Goal of the exercise: The records follow. Retype them without a single change.

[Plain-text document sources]
□ □ □ □ □ □ □

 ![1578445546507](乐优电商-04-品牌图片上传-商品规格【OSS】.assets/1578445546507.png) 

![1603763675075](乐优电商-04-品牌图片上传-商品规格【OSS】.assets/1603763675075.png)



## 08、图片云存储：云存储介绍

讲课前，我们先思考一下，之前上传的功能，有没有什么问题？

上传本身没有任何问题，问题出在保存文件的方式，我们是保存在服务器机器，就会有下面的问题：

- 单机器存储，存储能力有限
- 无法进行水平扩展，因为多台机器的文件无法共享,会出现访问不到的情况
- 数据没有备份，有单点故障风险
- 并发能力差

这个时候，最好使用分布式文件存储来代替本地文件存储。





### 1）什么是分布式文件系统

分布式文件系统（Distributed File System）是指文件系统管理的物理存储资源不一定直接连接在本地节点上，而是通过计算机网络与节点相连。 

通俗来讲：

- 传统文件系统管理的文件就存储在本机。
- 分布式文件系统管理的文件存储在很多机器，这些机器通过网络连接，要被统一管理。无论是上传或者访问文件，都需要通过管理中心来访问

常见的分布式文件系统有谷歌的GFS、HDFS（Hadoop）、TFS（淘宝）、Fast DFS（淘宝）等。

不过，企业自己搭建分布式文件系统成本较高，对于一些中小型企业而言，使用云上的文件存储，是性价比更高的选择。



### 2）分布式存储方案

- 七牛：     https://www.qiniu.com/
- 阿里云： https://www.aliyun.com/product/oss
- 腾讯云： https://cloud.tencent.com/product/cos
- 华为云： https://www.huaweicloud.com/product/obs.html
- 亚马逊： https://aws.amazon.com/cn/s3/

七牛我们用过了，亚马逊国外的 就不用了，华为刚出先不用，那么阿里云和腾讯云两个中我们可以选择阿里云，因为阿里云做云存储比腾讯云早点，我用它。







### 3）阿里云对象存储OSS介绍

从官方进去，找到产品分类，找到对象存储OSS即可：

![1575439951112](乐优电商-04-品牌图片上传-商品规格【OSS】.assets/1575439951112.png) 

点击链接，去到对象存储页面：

□ □ □ □ □ □ □

Task response:
 ![1578445546507](乐优电商-04-品牌图片上传-商品规格【OSS】.assets/1578445546507.png) 

![1603763675075](乐优电商-04-品牌图片上传-商品规格【OSS】.assets/1603763675075.png)



## 08、图片云存储：云存储介绍

讲课前，我们先思考一下，之前上传的功能，有没有什么问题？

上传本身没有任何问题，问题出在保存文件的方式，我们是保存在服务器机器，就会有下面的问题：

- 单机器存储，存储能力有限
- 无法进行水平扩展，因为多台机器的文件无法共享,会出现访问不到的情况
- 数据没有备份，有单点故障风险
- 并发能力差

这个时候，最好使用分布式文件存储来代替本地文件存储。





### 1）什么是分布式文件系统

分布式文件系统（Distributed File System）是指文件系统管理的物理存储资源不一定直接连接在本地节点上，而是通过计算机网络与节点相连。 

通俗来讲：

- 传统文件系统管理的文件就存储在本机。
- 分布式文件系统管理的文件存储在很多机器，这些机器通过网络连接，要被统一管理。无论是上传或者访问文件，都需要通过管理中心来访问

常见的分布式文件系统有谷歌的GFS、HDFS（Hadoop）、TFS（淘宝）、Fast DFS（淘宝）等。

不过，企业自己搭建分布式文件系统成本较高，对于一些中小型企业而言，使用云上的文件存储，是性价比更高的选择。



### 2）分布式存储方案

- 七牛：     https://www.qiniu.com/
- 阿里云： https://www.aliyun.com/product/oss
- 腾讯云： https://cloud.tencent.com/product/cos
- 华为云： https://www.huaweicloud.com/product/obs.html
- 亚马逊： https://aws.amazon.com/cn/s3/

七牛我们用过了，亚马逊国外的 就不用了，华为刚出先不用，那么阿里云和腾讯云两个中我们可以选择阿里云，因为阿里云做云存储比腾讯云早点，我用它。







### 3）阿里云对象存储OSS介绍

从官方进去，找到产品分类，找到对象存储OSS即可：

![1575439951112](乐优电商-04-品牌图片上传-商品规格【OSS】.assets/1575439951112.png) 

点击链接，去到对象存储页面：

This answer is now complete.